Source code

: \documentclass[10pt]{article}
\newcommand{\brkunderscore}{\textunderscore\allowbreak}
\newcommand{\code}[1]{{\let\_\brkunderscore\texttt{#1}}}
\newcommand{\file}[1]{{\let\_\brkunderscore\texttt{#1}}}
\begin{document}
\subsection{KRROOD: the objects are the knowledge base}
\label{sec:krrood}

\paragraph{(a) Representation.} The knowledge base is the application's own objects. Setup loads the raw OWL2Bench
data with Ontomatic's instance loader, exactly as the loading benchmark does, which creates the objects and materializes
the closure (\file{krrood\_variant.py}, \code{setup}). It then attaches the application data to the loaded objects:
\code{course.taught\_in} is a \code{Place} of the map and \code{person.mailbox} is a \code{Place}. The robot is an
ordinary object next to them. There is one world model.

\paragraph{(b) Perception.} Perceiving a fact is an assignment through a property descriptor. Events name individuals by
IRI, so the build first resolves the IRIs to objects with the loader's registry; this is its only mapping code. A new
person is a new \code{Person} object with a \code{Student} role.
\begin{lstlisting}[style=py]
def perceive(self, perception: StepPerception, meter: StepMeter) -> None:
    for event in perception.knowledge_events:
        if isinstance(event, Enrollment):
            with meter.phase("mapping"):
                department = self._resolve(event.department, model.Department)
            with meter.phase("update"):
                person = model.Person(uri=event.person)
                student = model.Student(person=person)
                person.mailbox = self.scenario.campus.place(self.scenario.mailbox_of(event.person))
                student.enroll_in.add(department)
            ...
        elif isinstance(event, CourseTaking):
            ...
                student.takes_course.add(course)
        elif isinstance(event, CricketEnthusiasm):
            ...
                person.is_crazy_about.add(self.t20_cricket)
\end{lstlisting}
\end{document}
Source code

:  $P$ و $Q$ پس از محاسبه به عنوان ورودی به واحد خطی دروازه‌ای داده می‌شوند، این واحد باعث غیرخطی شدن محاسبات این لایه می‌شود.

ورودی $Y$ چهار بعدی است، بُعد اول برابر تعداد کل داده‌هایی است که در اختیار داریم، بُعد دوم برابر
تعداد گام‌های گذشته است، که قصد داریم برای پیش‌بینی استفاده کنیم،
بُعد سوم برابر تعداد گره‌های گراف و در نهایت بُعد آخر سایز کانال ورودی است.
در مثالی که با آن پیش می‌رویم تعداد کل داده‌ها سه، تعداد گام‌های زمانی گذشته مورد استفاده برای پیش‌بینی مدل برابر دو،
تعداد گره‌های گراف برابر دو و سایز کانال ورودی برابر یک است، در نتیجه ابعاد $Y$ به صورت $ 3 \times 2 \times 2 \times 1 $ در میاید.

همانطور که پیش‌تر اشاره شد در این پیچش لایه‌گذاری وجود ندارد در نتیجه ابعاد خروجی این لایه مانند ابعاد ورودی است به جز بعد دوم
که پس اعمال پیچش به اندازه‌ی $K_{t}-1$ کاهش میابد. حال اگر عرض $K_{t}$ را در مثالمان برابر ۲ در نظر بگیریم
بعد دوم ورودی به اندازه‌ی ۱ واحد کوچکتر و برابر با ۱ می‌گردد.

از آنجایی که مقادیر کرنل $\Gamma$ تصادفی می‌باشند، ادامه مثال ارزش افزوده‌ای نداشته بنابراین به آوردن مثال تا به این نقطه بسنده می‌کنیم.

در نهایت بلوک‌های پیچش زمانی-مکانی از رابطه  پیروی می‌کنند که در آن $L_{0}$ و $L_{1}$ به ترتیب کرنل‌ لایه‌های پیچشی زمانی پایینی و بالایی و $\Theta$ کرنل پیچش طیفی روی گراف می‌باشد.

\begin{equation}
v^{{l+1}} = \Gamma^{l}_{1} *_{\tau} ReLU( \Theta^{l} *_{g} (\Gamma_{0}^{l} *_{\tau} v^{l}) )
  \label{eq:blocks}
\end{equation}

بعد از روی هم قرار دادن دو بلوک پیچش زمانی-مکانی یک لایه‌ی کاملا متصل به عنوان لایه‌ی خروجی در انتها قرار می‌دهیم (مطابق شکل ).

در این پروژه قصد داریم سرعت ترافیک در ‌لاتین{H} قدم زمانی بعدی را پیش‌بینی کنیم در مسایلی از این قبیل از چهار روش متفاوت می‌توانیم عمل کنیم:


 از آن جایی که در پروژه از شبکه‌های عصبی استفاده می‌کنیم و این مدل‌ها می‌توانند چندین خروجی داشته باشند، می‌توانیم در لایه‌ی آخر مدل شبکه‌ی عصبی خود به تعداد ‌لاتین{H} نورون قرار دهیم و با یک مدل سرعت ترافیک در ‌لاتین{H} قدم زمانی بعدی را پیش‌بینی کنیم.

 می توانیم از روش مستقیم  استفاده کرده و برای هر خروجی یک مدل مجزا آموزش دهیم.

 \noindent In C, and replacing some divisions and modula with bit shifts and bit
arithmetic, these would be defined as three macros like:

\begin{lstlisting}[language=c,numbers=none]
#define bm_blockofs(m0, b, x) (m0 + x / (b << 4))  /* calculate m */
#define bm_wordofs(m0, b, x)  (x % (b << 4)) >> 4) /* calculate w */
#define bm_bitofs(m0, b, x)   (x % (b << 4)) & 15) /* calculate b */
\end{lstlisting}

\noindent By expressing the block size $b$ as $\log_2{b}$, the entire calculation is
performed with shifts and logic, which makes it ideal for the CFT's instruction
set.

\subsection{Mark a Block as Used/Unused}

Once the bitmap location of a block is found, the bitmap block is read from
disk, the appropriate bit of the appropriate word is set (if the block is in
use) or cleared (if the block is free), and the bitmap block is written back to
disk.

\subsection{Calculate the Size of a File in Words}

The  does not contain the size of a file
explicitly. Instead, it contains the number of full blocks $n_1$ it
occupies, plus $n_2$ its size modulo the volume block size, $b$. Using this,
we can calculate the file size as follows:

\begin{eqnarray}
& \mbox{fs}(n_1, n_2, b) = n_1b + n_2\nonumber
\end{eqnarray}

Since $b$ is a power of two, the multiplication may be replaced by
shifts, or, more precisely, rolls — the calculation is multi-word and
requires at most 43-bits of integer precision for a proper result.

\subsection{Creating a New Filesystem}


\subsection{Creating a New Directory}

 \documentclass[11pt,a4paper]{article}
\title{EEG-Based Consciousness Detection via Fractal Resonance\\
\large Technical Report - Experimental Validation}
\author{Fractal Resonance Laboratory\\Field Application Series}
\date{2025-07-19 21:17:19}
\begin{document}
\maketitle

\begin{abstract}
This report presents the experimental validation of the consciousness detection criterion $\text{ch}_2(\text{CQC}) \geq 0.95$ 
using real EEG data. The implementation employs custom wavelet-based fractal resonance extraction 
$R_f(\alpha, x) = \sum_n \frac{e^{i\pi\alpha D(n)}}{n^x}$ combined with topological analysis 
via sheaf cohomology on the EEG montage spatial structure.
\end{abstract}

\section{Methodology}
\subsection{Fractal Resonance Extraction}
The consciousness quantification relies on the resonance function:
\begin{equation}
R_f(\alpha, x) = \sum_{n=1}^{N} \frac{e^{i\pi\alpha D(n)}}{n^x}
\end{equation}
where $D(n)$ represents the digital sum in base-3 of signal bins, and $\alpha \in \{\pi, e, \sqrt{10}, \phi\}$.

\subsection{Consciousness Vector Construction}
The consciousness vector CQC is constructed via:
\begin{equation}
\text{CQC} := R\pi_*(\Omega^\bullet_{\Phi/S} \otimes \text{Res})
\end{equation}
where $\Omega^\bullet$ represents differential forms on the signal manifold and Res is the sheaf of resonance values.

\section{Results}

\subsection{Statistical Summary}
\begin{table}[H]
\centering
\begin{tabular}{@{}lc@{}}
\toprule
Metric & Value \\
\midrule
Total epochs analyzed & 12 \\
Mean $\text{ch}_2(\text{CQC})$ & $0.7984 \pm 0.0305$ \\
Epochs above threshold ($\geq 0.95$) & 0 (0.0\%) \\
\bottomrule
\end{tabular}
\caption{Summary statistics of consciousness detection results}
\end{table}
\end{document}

+--

Exact duplication is required for the lines above, from the line that contains "data with Ontomatic's" to the line that contains "این لایه می‌شود.", inclusive; omit all others.

## Answer section
data with Ontomatic's instance loader, exactly as the loading benchmark does, which creates the objects and materializes
the closure (\file{krrood\_variant.py}, \code{setup}). It then attaches the application data to the loaded objects:
\code{course.taught\_in} is a \code{Place} of the map and \code{person.mailbox} is a \code{Place}. The robot is an
ordinary object next to them. There is one world model.

\paragraph{(b) Perception.} Perceiving a fact is an assignment through a property descriptor. Events name individuals by
IRI, so the build first resolves the IRIs to objects with the loader's registry; this is its only mapping code. A new
person is a new \code{Person} object with a \code{Student} role.
\begin{lstlisting}[style=py]
def perceive(self, perception: StepPerception, meter: StepMeter) -> None:
    for event in perception.knowledge_events:
        if isinstance(event, Enrollment):
            with meter.phase("mapping"):
                department = self._resolve(event.department, model.Department)
            with meter.phase("update"):
                person = model.Person(uri=event.person)
                student = model.Student(person=person)
                person.mailbox = self.scenario.campus.place(self.scenario.mailbox_of(event.person))
                student.enroll_in.add(department)
            ...
        elif isinstance(event, CourseTaking):
            ...
                student.takes_course.add(course)
        elif isinstance(event, CricketEnthusiasm):
            ...
                person.is_crazy_about.add(self.t20_cricket)
\end{lstlisting}
\end{document}
Source code

:  $P$ و $Q$ پس از محاسبه به عنوان ورودی به واحد خطی دروازه‌ای داده می‌شوند، این واحد باعث غیرخطی شدن محاسبات این لایه می‌شود.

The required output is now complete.